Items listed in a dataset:
|---|

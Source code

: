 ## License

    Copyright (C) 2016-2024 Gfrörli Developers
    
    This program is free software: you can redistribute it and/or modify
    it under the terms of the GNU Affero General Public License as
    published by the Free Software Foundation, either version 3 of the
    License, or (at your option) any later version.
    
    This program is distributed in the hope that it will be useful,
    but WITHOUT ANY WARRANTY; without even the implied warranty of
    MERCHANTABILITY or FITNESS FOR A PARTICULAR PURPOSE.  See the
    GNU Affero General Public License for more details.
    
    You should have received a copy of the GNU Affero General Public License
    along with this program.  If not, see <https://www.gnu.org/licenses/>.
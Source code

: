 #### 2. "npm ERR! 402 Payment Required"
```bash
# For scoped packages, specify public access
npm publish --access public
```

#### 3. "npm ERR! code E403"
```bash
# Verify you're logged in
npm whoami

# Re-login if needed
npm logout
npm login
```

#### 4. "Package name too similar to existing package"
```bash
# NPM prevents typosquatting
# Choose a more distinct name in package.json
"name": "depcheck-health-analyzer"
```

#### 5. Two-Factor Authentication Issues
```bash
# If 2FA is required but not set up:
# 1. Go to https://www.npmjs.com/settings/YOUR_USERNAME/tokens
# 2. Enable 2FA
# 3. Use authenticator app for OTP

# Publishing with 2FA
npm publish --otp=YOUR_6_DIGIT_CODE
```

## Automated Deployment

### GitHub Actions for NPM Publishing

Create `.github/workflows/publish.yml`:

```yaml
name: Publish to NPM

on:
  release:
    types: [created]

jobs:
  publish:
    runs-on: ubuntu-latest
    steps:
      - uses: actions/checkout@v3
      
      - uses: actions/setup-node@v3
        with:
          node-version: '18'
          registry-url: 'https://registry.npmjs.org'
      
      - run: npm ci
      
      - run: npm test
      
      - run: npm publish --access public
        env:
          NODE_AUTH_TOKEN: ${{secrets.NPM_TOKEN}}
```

|---|

> Exercise directions
Find the word "General" in the records, and report each line that has it.

> Response for this exercise
    it under the terms of the GNU Affero General Public License as
    GNU Affero General Public License for more details.
    You should have received a copy of the GNU Affero General Public License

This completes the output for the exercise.